WARNINGS REGARDING FORWARD LOOKING
STATEMENTS
THIS PRESS RELEASE CONTAINS FORWARD LOOKING STATEMENTS WITHIN
THE MEANING OF THE PRIVATE SECURITIES LITIGATION REFORM ACT OF 1995
AND OTHER FEDERAL SECURITIES LAWS. THESE FORWARD LOOKING STATEMENTS
ARE BASED UPON RIF’S AND RAP’S PRESENT BELIEFS AND EXPECTATIONS,
BUT THEY ARE NOT GUARANTEED TO OCCUR AND MAY NOT OCCUR FOR NUMEROUS
REASONS, SOME OF WHICH ARE BEYOND RIF’S AND RAP’S CONTROL. FOR
EXAMPLE:
- THIS PRESS RELEASE REPORTS THE
PRELIMINARY TABULATIONS OF VOTES OF SHAREHOLDERS AND IMPLIES THAT
THE FINAL RESULTS OF THE TABULATIONS OF VOTES MAY BE THE SAME. IN
FACT, THE PRELIMINARY TABULATIONS ARE SUBJECT TO FINAL COUNTINGS OF
VOTES AND VERIFICATIONS THEREOF BY THE APPOINTED INSPECTOR OF
ELECTIONS. THE FINAL VOTES MAY BE DIFFERENT FROM THE RESULTS
IMPLIED BY THE PRELIMINARY TABULATIONS.
- THIS PRESS RELEASE STATES THAT RIF
AND RAP MAY BE REORGANIZED. IN FACT, THIS REORGANIZATION MAY NOT
OCCUR FOR VARIOUS REASONS INCLUDING: (I) BECAUSE OF CHANGED
CIRCUMSTANCES, THE FUNDS' BOARDS, OR CERTAIN OF THEM, MAY DECIDE
NOT TO PROCEED WITH THIS REORGANIZATION; OR (II) THE CONDITIONS SET
FORTH IN THE AGREEMENT AND PLAN OF REORGANIZATION MAY NOT BE
MET.
- THIS PRESS RELEASE STATES THAT THE
FINAL CASH DISTRIBUTION, IF ANY, TO BE PAID TO RIF COMMON
SHAREHOLDERS WILL BE THE ESTIMATED FEDERAL INVESTMENT COMPANY
TAXABLE INCOME AND NET CAPITAL GAINS IN RIF. RIF HAS RECEIVED
DISTRIBUTIONS FROM INVESTMENTS IN REITS. BECAUSE THE
CHARACTERIZATION AS ORDINARY INCOME, CAPITAL GAINS OR RETURN OF
CAPITAL OF THE DISTRIBUTIONS WHICH RIF RECEIVES FROM THESE
INVESTMENTS IS GENERALLY NOT KNOWN BY RIF UNTIL AFTER EACH CALENDAR
YEAR END, IT IS EXPECTED THAT SOME PORTION OF THE DISTRIBUTION
DECLARED BY RIF MAY BE SIMILARLY CHARACTERIZED FOR FEDERAL INCOME
TAX PURPOSES SUBSEQUENT TO THIS YEAR END. ACCORDINGLY, SOME PART OF
ANY AMOUNTS DISTRIBUTED MAY BE CLASSIFIED AS A RETURN OF
CAPITAL.
- THIS PRESS RELEASE STATES THAT RAP HAS
COMMENCED A SELF TENDER OFFER FOR UP TO 20% OF ITS OUTSTANDING
SHARES AT A PRICE EQUAL TO RAP’S NAV PER SHARE. THIS STATEMENT
IMPLIES THAT RAP SHAREHOLDERS WHO DO NOT WISH TO REMAIN RAP
SHAREHOLDERS AFTER RIF IS MERGED INTO RAP AND RAP CHANGES ITS
INVESTMENT OBJECTIVES OR WHO WISH TO SELL THEIR RAP SHARES AT NAV
FOR OTHER REASONS MAY BE ABLE TO SELL THEIR RAP SHARES AT NAV.

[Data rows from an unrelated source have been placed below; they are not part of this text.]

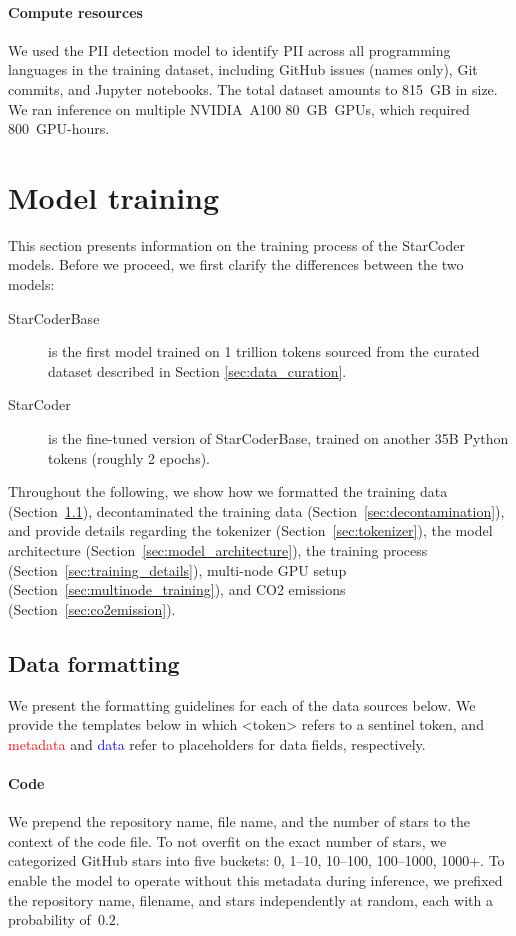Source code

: \documentclass[10pt]{article} %
\begin{document}
\paragraph{Compute resources} We used the PII detection model to identify PII across all programming languages in the training dataset, including GitHub issues (names only), Git commits, and Jupyter notebooks. The total dataset amounts to 815~GB in size. We ran inference on multiple NVIDIA~A100 80~GB~GPUs, which required 800~GPU-hours. 

\section{Model training}\label{sec:model_training}
This section presents information on the training process of the StarCoder models. Before we proceed, we first clarify the differences between the two models:

\begin{description}
\item[StarCoderBase] is the first model trained on 1 trillion tokens sourced from the curated dataset described in Section \ref{sec:data_curation}. 

\item[StarCoder] is the fine-tuned version of StarCoderBase, trained on another 35B Python tokens (roughly 2 epochs).  
\end{description}

Throughout the following, we show how we formatted the training data (Section~\ref{sec:data_formatting}), decontaminated the training data (Section~\ref{sec:decontamination}), and provide details regarding the tokenizer (Section~\ref{sec:tokenizer}), the model architecture (Section~\ref{sec:model_architecture}), the training process (Section~\ref{sec:training_details}),  multi-node GPU setup (Section~\ref{sec:multinode_training}), and CO2 emissions (Section~\ref{sec:co2emission}). 

\subsection{Data formatting}\label{sec:data_formatting}
We present the formatting guidelines for each of the data sources below. We provide the templates below in which <token> refers to a sentinel token, and \textcolor{red}{metadata} and \textcolor{blue}{data} refer to placeholders for data fields, respectively. 

\paragraph{Code} We prepend the repository name, file name, and the number of stars to the context of the code file. To not overfit on the exact number of stars, we categorized GitHub stars into five buckets: 0, 1--10, 10--100, 100--1000, 1000+. To enable the model to operate without this metadata during inference, we prefixed the repository name, filename, and stars independently at random, each with a probability of~$0.2$. 
\end{document}
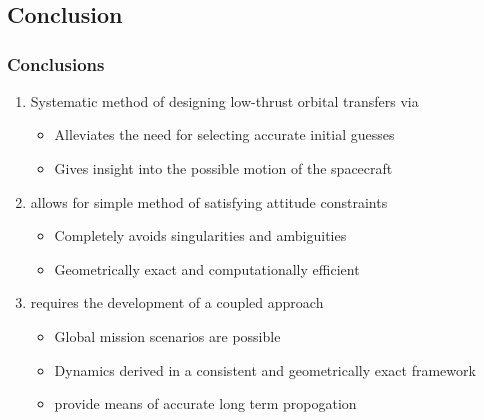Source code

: 

\section*{}
\subsection*{Conclusion}

\begin{frame} %
\frametitle{Conclusions}
  \begin{enumerate}[<+->]
    \item Systematic method of designing low-thrust orbital transfers via 
    \begin{itemize}
        \item Alleviates the need for selecting accurate initial guesses 
        \item Gives insight into the possible motion of the spacecraft
    \end{itemize}
    \item {} allows for simple method of satisfying attitude constraints
    \begin{itemize}
        \item Completely avoids singularities and ambiguities
        \item Geometrically exact and computationally efficient
    \end{itemize}
    \item {} requires the development of a coupled approach 
    \begin{itemize}
        \item Global mission scenarios are possible
        \item Dynamics derived in a consistent and geometrically exact framework
        \item {} provide means of accurate long term propogation
    \end{itemize}

  \end{enumerate}
  
\end{frame}   %


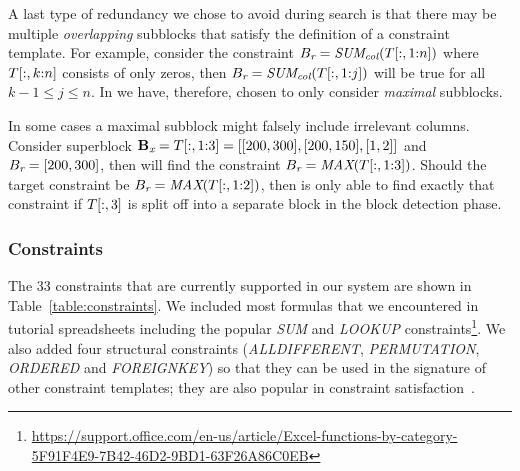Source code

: A last type of redundancy we chose to avoid during search is that there may be multiple \textit{overlapping} subblocks that satisfy the definition of a constraint template.
For example, consider the constraint $B_{\textit{r}} = \textit{SUM\textsubscript{col}}(T[:,1{:}n])$ where $T[:,k{:}n]$ consists of only zeros, then $B_{\textit{r}} = \textit{SUM\textsubscript{col}}(T[:,1{:}j])$ will be true for all $k - 1 \leq j \leq n$.
In \sname we have, therefore, chosen to only consider \textit{maximal} subblocks.

In some cases a maximal subblock might falsely include irrelevant columns.
Consider superblock $\mathbf{B_{\textit{x}}} = T[:,1{:}3] = [[200, 300], [200, 150], [1, 2]]$ and $B_{\textit{r}} = [200, 300]$, then \sname will find the constraint $B_{\textit{r}} = \textit{MAX}(T[:,1{:}3])$.
Should the target constraint be $B_{\textit{r}} = \textit{MAX}(T[:,1{:}2])$, then \sname is only able to find exactly that constraint if $T[:,3]$ is split off into a separate block in the block detection phase.






\subsubsection{Constraints} \label{sec:which_cons}
The 33 constraints that are currently supported in our system are shown in Table~\ref{table:constraints}.
We included most formulas that we encountered in tutorial spreadsheets including the popular \textit{SUM} and \textit{LOOKUP} constraints\footnote{\href{https://support.office.com/en-us/article/Excel-functions-by-category-5F91F4E9-7B42-46D2-9BD1-63F26A86C0EB}{https://support.office.com/en-us/article/Excel-functions-by-category-5F91F4E9-7B42-46D2-9BD1-63F26A86C0EB}}.
We also added four structural constraints (\textit{ALLDIFFERENT}, \textit{PERMUTATION}, \textit{ORDERED} and \textit{FOREIGNKEY}) so that they can be used in the signature of other constraint templates; they are also popular in constraint satisfaction~\cite{modelseeker}.

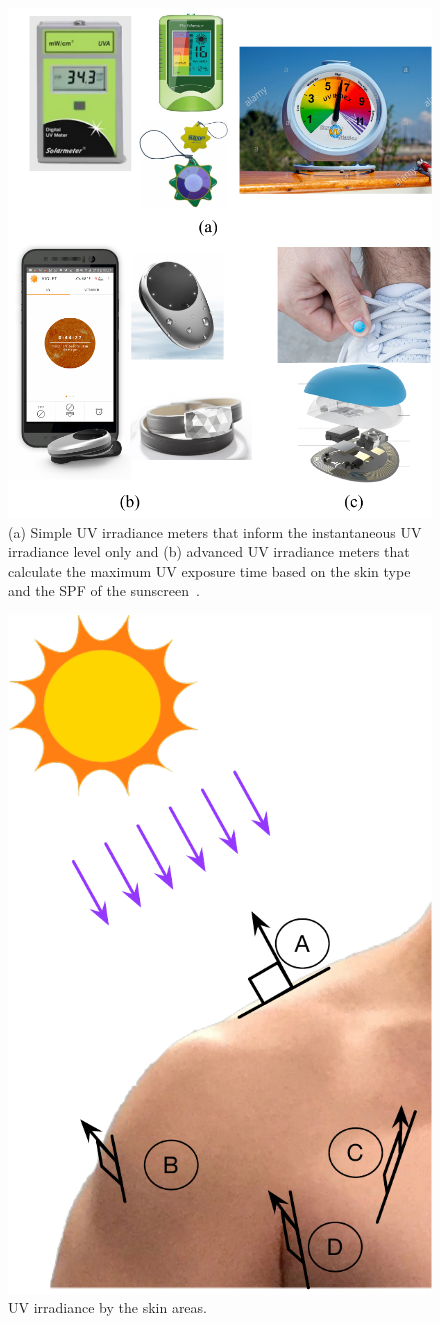 \documentclass[journal]{IEEEtran}
\begin{document}
\begin{figure}
\centering
\includegraphics[width=0.8\hsize]{Figures/UVI_meter.pdf}
\caption{(a) Simple UV irradiance meters that inform the instantaneous UV irradiance level only and (b) advanced UV irradiance meters that calculate the maximum UV exposure time based on the skin type and the SPF of the sunscreen~\cite{Netatmo, Ultra, LOreal}.}
\label{fig:UVI_meters}
\end{figure}

\begin{figure}
\centering
\includegraphics[width=0.4\hsize]{Figures/UV_skin_areas.pdf}
\caption{UV irradiance by the skin areas.}
\label{fig:UV_exposure_skin}
\end{figure}
\end{document}
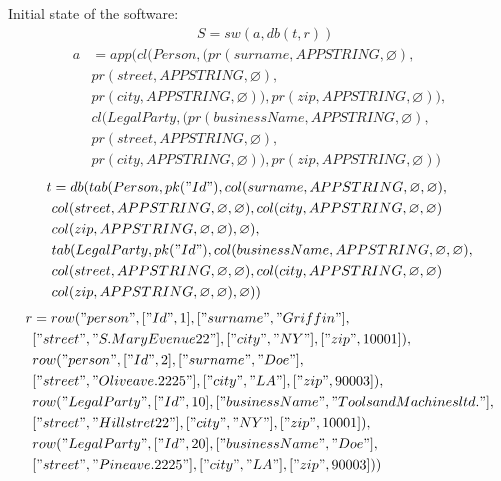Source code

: \documentclass[11pt]{article}
\begin{document}
\newpage
Initial state of the software:
\medskip
\hline
\begin{align*}
&	S = sw(a, db(t,r))
\end{align*}
\begin{align*}
a &= app(cl(Person, (pr(surname, APPSTRING, \varnothing), \\
& pr(street, APPSTRING, \varnothing), \\
& pr(city, APPSTRING, \varnothing)), pr(zip, APPSTRING, \varnothing)), \\
& cl(LegalParty, (pr(businessName, APPSTRING, \varnothing), \\
& pr(street, APPSTRING, \varnothing), \\
& pr(city, APPSTRING, \varnothing)), pr(zip, APPSTRING, \varnothing))
\end{align*}
\begin{align*}
t &= db(tab(Person, pk("Id"), col(surname, APPSTRING, \varnothing, \varnothing), \\
& col(street, APPSTRING, \varnothing, \varnothing), col(city, APPSTRING, \varnothing, \varnothing) \\
& col(zip, APPSTRING, \varnothing, \varnothing), \varnothing), \\
& tab(LegalParty, pk("Id"),  col(businessName, APPSTRING, \varnothing, \varnothing), \\
& col(street, APPSTRING, \varnothing, \varnothing), col(city, APPSTRING, \varnothing, \varnothing) \\
& col(zip, APPSTRING, \varnothing, \varnothing), \varnothing)) 
\end{align*}
\begin{align*}
r &= row("person", ["Id", 1], ["surname", "Griffin"], \\
& ["street", "S. Mary Evenue 22"], ["city", "NY"], ["zip", 10001]), \\
& row("person", ["Id", 2], ["surname", "Doe"], \\
& ["street", "Olive ave. 2225"], ["city", "LA"], ["zip", 90003]), \\
& row("LegalParty", ["Id", 10], ["businessName", "Tools and Machines ltd."], \\
& ["street", "Hill stret 22"], ["city", "NY"], ["zip", 10001]), \\
& row("LegalParty", ["Id", 20], ["businessName", "Doe"], \\
& ["street", "Pine ave. 2225"], ["city", "LA"], ["zip", 90003]))
\end{align*}
\end{document}
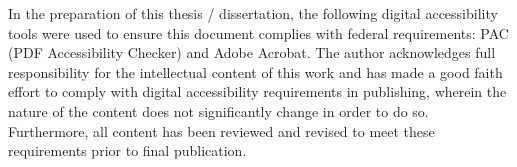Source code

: 
\indent In the preparation of this thesis / dissertation, the following
digital accessibility tools were used to ensure this document complies
with federal requirements: PAC (PDF Accessibility Checker) and Adobe
Acrobat. The author acknowledges full responsibility for the
intellectual content of this work and has made a good faith effort to
comply with digital accessibility requirements in publishing, wherein
the nature of the content does not significantly change in order to do
so. Furthermore, all content has been reviewed and revised to meet
these requirements prior to final publication.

HOWEVER, IF RAP SHAREHOLDERS WHO OWN MORE THAN 20% OF RAP’S SHARES
ELECT TO TENDER THEIR SHARES, ONLY A PRO RATA AMOUNT OF THE
TENDERED SHARES FROM EACH SHAREHOLDER WILL BE PURCHASED.
ACCORDINGLY, THERE CAN BE NO ASSURANCE THAT SHAREHOLDERS OF RAP
WILL BE ABLE TO SELL ALL OF THEIR RAP SHARES AT RAP’S NAV PER
SHARE.
FOR THESE AND OTHER REASONS, INVESTORS SHOULD NOT PLACE UNDUE
RELIANCE UPON FORWARD LOOKING STATEMENTS.